As per the latest report by the security researchers, it has been stated that more than 700 malicious Gems were uploaded by the hackers to RubyGems Repository. However, the researchers wanted to check the practice of package typosquatting is going on, and how popular does it go.

Thus during the analysis, they discovered that all carried a feasible file that carries the same filename and the PNG expansion; well, they thought that it was used to masquerade the feasible as an image file.  However, the file was also established on the corresponding path, just like in every single gem.

Moreover, these packages also carried a type of file that is a gemspec file that comprises necessary metadata regarding the gem. Not only this, but it also holds various data regarding extensions as well.

Well, all these data operate an extension that restrains the target platform, and in case if it’s Windows, then it renames the PNG file within an EXE file and administers it.

Typosquatting RubyGems to Steal Cryptocurrency

Typosquatting is a type of brandjacking attack that relies on users by putting themselves in harm’s way by providing a mistyping web address or a library name that represents successful and attractive packages in software records.

Well, most of the people know very well about the RubyGems, as, it is a famous and successful package manager which simply makes it easier for every developer to administer, maintain, and install Ruby programs and libraries.

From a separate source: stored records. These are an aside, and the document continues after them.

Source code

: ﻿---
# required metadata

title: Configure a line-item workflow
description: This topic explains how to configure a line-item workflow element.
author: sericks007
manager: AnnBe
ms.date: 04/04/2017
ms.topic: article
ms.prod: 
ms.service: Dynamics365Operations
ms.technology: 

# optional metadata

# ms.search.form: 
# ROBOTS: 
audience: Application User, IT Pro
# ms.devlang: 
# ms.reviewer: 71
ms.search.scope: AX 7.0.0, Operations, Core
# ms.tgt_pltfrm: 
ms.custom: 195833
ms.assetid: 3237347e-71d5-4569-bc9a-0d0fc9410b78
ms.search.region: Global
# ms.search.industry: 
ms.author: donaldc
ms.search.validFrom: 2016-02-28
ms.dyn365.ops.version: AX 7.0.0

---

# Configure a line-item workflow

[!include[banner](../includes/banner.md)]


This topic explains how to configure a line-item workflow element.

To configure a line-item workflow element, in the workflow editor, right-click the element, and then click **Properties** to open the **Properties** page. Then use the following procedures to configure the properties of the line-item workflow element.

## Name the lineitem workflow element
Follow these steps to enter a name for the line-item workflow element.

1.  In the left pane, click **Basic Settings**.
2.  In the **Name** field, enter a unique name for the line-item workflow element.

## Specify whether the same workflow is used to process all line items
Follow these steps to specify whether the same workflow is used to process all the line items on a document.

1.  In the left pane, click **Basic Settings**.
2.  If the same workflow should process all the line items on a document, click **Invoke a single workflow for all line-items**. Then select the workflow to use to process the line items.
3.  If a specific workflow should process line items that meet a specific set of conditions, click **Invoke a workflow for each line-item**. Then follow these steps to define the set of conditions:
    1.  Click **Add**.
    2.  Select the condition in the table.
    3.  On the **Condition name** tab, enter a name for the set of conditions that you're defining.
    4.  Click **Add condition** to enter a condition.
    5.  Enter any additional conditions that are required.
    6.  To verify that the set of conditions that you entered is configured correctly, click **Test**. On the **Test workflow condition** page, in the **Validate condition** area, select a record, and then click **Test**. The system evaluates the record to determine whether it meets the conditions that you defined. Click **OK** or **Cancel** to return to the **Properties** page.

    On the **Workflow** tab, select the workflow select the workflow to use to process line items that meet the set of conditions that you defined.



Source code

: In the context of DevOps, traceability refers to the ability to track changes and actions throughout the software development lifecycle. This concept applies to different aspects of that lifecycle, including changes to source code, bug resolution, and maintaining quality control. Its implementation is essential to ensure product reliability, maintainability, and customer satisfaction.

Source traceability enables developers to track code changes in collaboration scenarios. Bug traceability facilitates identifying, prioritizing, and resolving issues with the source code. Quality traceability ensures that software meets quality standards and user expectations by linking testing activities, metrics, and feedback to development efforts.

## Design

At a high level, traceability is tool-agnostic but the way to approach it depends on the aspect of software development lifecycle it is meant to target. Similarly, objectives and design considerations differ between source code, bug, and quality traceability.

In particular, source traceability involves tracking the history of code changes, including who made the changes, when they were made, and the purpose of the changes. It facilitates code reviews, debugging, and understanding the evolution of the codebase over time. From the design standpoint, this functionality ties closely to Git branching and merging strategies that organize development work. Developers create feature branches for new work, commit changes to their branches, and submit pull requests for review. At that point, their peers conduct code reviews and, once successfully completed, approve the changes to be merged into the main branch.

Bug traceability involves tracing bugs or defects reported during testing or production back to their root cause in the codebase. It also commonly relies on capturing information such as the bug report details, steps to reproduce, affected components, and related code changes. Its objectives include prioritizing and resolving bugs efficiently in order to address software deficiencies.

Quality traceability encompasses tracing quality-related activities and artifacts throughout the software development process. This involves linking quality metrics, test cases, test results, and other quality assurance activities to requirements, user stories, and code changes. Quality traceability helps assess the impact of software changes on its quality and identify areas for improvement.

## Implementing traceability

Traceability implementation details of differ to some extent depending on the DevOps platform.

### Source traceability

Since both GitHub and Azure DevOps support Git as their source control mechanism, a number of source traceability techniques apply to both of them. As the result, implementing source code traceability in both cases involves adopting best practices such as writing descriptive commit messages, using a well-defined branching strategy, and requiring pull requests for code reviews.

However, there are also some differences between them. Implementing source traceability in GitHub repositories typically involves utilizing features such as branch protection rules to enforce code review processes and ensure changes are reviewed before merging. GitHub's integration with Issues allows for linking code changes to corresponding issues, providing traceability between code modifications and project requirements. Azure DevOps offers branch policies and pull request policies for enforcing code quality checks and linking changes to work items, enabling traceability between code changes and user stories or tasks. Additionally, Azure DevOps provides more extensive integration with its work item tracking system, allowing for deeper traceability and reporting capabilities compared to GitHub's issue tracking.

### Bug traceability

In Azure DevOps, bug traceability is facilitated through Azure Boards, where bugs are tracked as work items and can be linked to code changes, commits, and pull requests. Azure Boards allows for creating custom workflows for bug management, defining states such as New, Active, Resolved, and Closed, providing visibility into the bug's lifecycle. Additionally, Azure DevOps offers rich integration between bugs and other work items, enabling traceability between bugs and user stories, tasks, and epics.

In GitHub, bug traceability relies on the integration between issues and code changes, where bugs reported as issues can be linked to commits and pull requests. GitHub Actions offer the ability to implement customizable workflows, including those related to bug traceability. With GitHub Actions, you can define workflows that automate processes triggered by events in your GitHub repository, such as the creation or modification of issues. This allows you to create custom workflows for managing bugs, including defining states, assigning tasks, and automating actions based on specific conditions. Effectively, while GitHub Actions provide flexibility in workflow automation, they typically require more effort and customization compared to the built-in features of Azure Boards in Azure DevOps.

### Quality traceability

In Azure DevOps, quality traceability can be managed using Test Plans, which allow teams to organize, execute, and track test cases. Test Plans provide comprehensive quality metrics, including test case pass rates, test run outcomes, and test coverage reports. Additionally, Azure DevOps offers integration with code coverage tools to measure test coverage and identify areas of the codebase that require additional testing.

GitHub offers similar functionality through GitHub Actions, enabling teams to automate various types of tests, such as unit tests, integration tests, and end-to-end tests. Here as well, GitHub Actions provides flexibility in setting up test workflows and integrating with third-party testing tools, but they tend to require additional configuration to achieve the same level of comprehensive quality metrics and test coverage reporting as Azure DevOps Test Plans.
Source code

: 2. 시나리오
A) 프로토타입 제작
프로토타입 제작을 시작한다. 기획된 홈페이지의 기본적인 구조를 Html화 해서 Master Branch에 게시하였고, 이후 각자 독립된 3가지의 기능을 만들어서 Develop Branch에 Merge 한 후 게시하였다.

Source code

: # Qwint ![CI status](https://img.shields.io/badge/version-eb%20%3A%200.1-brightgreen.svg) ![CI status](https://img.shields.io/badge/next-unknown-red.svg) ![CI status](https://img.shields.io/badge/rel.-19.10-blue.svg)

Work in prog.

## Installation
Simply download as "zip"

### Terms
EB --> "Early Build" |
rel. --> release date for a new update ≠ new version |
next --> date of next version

Well, by using this type of attack, the hackers want to purposely name ill-disposed packages to match the successful ones very firmly, for example, RSpec-mocks rather then RSpec_mocks, as this gives them hopes that an inexperienced user will somehow mistype the name and accidentally install the ill-disposed package.


Thus, after examining the attacks of RubyGems, it was disclosed that all the gems that are started from two different user accounts – “Jim Carrey” and “PeterGibbons.” That has a reasonably high number of downloads. However, according to the reports, it looks like they have been caught, as the account of “PeterGibbons” was actively continuing new typosquatting gems during the analysis.

Moreover, it was declared that the developers who downloaded the libraries unintentionally into their projects must examine to detect if they’ve applied the exact package names and did not inadvertently used the typosquatting versions.

Gurubaran is a co-founder of Cyber Security News and GBHackers On Security. He has 10+ years of experience as a Security Consultant, Editor, and Analyst in cybersecurity, technology, and communications.